Affari di famiglia non dichiarati: mezzo governo non è trasparente
Non c’è obbligo di legge che tenga. Mezzo governo Draghi non vuole aprire bocca sugli affari portati avanti dai familiari più stretti. I ministri, i sottosegretari e pure i commissari governativi, entro 90 giorni dall’assunzione della carica, sono obbligati a comunicare se loro, i loro coniugi o i loro parenti entro il secondo grado sono titolari di imprese, hanno partecipazioni in qualche società o hanno fatto investimenti particolari. Sono tutte quelle situazioni in cui un intervento o l’omissione di un atto governativo, utile a incidere su tali patrimoni, potrebbe far scattare un conflitto di interessi. Ma niente.
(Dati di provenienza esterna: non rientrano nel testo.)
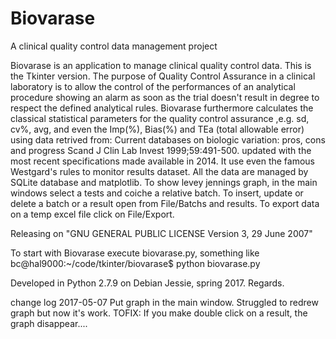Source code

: # Biovarase
A clinical quality control data management project

Biovarase is an application to manage clinical quality control data. 
This is the Tkinter version.
The purpose of Quality Control Assurance in a clinical laboratory is to allow the control of the performances of an analytical procedure showing an alarm as soon as the trial doesn't result in degree to respect the defined analytical rules. 
Biovarase furthermore calculates the classical statistical parameters for the quality control assurance ,e.g. sd, cv%, avg, and even the Imp(%), Bias(%) and TEa (total allowable error) using data retrived from: Current databases on biologic variation: pros, cons and progress Scand J Clin Lab Invest 1999;59:491-500. updated with the most recent specifications made available in 2014. 
It use even the famous Westgard's rules to monitor results dataset. 
All the data are managed by SQLite database and matplotlib. 
To show levey jennings graph, in the main windows select a tests and coiche a relative batch.
To insert, update or delete a batch or a result open from File/Batchs and results.
To export data on a temp excel file click on File/Export.

 
 Releasing on "GNU GENERAL PUBLIC LICENSE Version 3, 29 June 2007"

To start with Biovarase execute biovarase.py, something like
bc@hal9000:~/code/tkinter/biovarase$ python biovarase.py

Developed in Python 2.7.9 on Debian Jessie, spring 2017.
Regards.

change log
2017-05-07
Put graph in the main window.
Struggled to redrew graph but now it's work.
TOFIX:
If you make double click on a result, the graph disappear....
All’Autorità garante della concorrenza e del mercato, che si occupa di vigilare su eventuali conflitti, sono state consegnate soltanto 133 dichiarazioni dei familiari dei titolari di cariche di governo e di altre 135 non ce n’è traccia. Lo evidenzia il presidente dell’Antitrust, Roberto Rustichelli, nell’apposita relazione consegnata alla Camera dei deputati, specificando che le informazioni necessarie l’Autorità può comunque recuperarle, ma con un lavoro che «comporta indubbiamente una non trascurabile perdita di efficienza e di efficacia delle attività di controllo».
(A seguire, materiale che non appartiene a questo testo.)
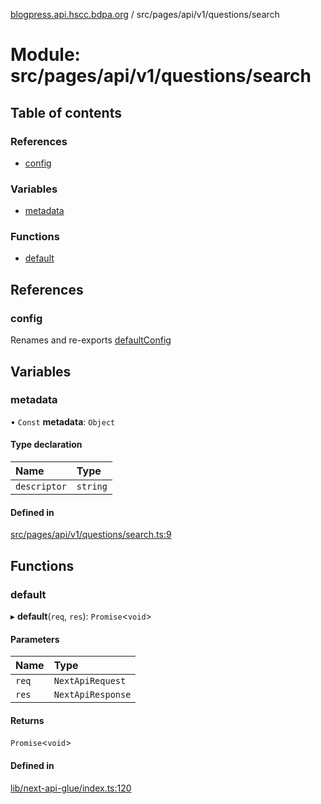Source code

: [blogpress.api.hscc.bdpa.org](../README.md) / src/pages/api/v1/questions/search

# Module: src/pages/api/v1/questions/search

## Table of contents

### References

- [config](src_pages_api_v1_questions_search.md#config)

### Variables

- [metadata](src_pages_api_v1_questions_search.md#metadata)

### Functions

- [default](src_pages_api_v1_questions_search.md#default)

## References

### config

Renames and re-exports [defaultConfig](src_backend_api.md#defaultconfig)

## Variables

### metadata

• `Const` **metadata**: `Object`

#### Type declaration

| Name | Type |
| :------ | :------ |
| `descriptor` | `string` |

#### Defined in

[src/pages/api/v1/questions/search.ts:9](https://github.com/nhscc/blogpress.api.hscc.bdpa.org/blob/764312e/src/pages/api/v1/questions/search.ts#L9)

## Functions

### default

▸ **default**(`req`, `res`): `Promise`<`void`\>

#### Parameters

| Name | Type |
| :------ | :------ |
| `req` | `NextApiRequest` |
| `res` | `NextApiResponse` |

#### Returns

`Promise`<`void`\>

#### Defined in

[lib/next-api-glue/index.ts:120](https://github.com/nhscc/blogpress.api.hscc.bdpa.org/blob/764312e/lib/next-api-glue/index.ts#L120)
Senza considerare i «non trascurabili rischi di incompletezza e l’intempestività dei risultati così raccolti». Per l’Antitrust va cambiata la legge. Quelle dichiarazioni sono infatti un obbligo giuridico ma, nel caso in cui non vengano presentate dai familiari dei titolari di carica, non scatta alcuna sanzione e in troppi fanno orecchie da mercante.